San Jose wants to curb spike in homeless traffic deaths
Eduardo Almanza, a 33-year-old unhoused resident, said he has seen friends who have bruises from getting hit by cars. Photo by Annalise Freimarck.

Eduardo Almanza has been homeless on and off for years. He’s had a number of close calls with cars and the VTA light rail in San Jose, and he openly admits to becoming disoriented and ending up in the road. He said he’s seen friends with bruises and sprained ankles caused by drivers not paying attention to people crossing the streets.

“Remind people to yield to pedestrians, something as simple as that,” the 33-year-old told San José Spotlight. “A lot of the times we forget those little things, right? Because we’re in such a rush to get back to work from lunch.”

A five-year data analysis conducted by the Vision Zero Task Force, a San Jose traffic safety program, shows a sharp increase in homeless traffic fatalities from 2018 to 2022, with five deaths in 2018 that grew to a total of 51 by 2022. As a result of these findings, Vision Zero is increasing its outreach to people in encampments in an effort to increase their safety when crossing the road.

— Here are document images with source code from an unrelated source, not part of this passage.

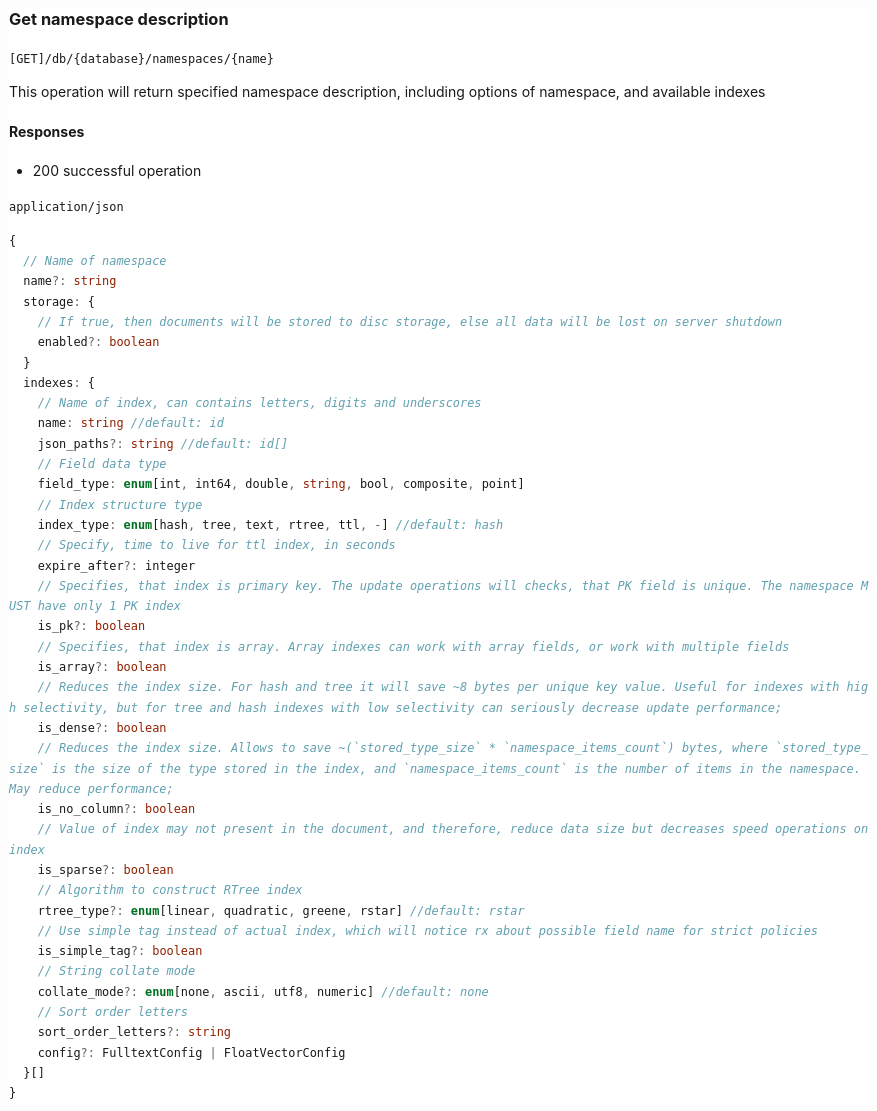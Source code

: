 ### Get namespace description

```
[GET]/db/{database}/namespaces/{name}
```


This operation will return specified namespace description, including options of namespace, and available indexes  


#### Responses

- 200 successful operation

`application/json`

```ts
{
  // Name of namespace
  name?: string
  storage: {
    // If true, then documents will be stored to disc storage, else all data will be lost on server shutdown
    enabled?: boolean
  }
  indexes: {
    // Name of index, can contains letters, digits and underscores
    name: string //default: id
    json_paths?: string //default: id[]
    // Field data type
    field_type: enum[int, int64, double, string, bool, composite, point]
    // Index structure type
    index_type: enum[hash, tree, text, rtree, ttl, -] //default: hash
    // Specify, time to live for ttl index, in seconds
    expire_after?: integer
    // Specifies, that index is primary key. The update operations will checks, that PK field is unique. The namespace MUST have only 1 PK index
    is_pk?: boolean
    // Specifies, that index is array. Array indexes can work with array fields, or work with multiple fields
    is_array?: boolean
    // Reduces the index size. For hash and tree it will save ~8 bytes per unique key value. Useful for indexes with high selectivity, but for tree and hash indexes with low selectivity can seriously decrease update performance;
    is_dense?: boolean
    // Reduces the index size. Allows to save ~(`stored_type_size` * `namespace_items_count`) bytes, where `stored_type_size` is the size of the type stored in the index, and `namespace_items_count` is the number of items in the namespace. May reduce performance;
    is_no_column?: boolean
    // Value of index may not present in the document, and therefore, reduce data size but decreases speed operations on index
    is_sparse?: boolean
    // Algorithm to construct RTree index
    rtree_type?: enum[linear, quadratic, greene, rstar] //default: rstar
    // Use simple tag instead of actual index, which will notice rx about possible field name for strict policies
    is_simple_tag?: boolean
    // String collate mode
    collate_mode?: enum[none, ascii, utf8, numeric] //default: none
    // Sort order letters
    sort_order_letters?: string
    config?: FulltextConfig | FloatVectorConfig
  }[]
}
```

Vision Zero Program Manager Jesse Mintz-Roth said the task force and San Jose’s Department of Transportation are still unsure why there was such a steep rise in deaths. But he hopes the first-of-its-kind data analysis will help lower the numbers as they track data in conjunction with the Santa Clara County Medical Examiner-Coroner.

One of the problems is visibility. The data revealed 71% of these deaths happened to people walking, the majority at night, and 92% of victims and drivers were sober at the time of collision.

“We want people to be visible. We want drivers to be visible. We want everyone to be visible, but it’s a challenge,” Mintz-Roth told San José Spotlight.

Vision Zero hasn’t released the 2023 numbers yet, but Mintz-Roth said tentative data indicates six unhoused people died out of 49 total traffic fatalities for the year—a lower figure than 2022 with eight out of 65 traffic deaths.

Mintz-Roth said Vision Zero sees a correlation between unhoused traffic fatalities and encampments that are not directly near an intersection, such as Coyote Creek where Valley Water spent millions trying to clear out the unhoused population last April.

San Jose Councilmember Peter Ortiz said the origin of the issue is twofold: increased speeding by drivers and a lack of adequate infrastructure for pedestrians. Ortiz represents District 5, which had the second highest number of fatalities at 11. District 7 had the highest with 15 deaths. Councilmember Bien Doan, who represents District 7, could not be reached for comment.

“It’s incredibly saddening to take in this data, knowing full well that these are residents with stories of their own,” Ortiz told San José Spotlight. “I mourn their loss and strive to honor their memory with action.”

Ortiz referenced two streets where a total of six people died—McKee Road and Jackson Avenue —that are receiving upgrades to make pedestrian traffic safer. This includes high-visibility crosswalks, cement center medians with landscaping and median fences.

“I’m confident that given adequate resources, strong community input and data to support project placement, we’ll be able to create roads that are safe, walkable and inviting for all to use,” Ortiz said.

Districts 5 and 7 are known for having some of the most dangerous streets in San Jose. There were seven unhoused deaths at Story Road and Keyes Street, four at Jackson Avenue and four at Tully Road from 2018 to 2022.

Sandi, 71, who didn’t want to give her last name, has been unhoused for a year-and-a-half after paying for her son’s medical care. She said it’s difficult for unhoused people to know when to cross the street.

“There’s no safety crossing the streets because you can’t judge the driver,” she told San José Spotlight. “Some will see you crossing the street, some don’t care.”

Sandi said she wants to see more protection for disabled and elderly unhoused people who have difficulty crossing the street.

Lam Cruz, division manager of transportation safety for San Jose, said the city has been putting up signs telling drivers to slow down in areas where there is a high frequency of traffic deaths.

Mintz-Roth said the task force will be looking into shortening the amount of time lights stay green at night to discourage speeding. He said it’s important to understand the deaths in the unhoused community represent real people.

“We sometimes ‘other’ people who are unhoused,” he said. “We’re all residents of the same place.”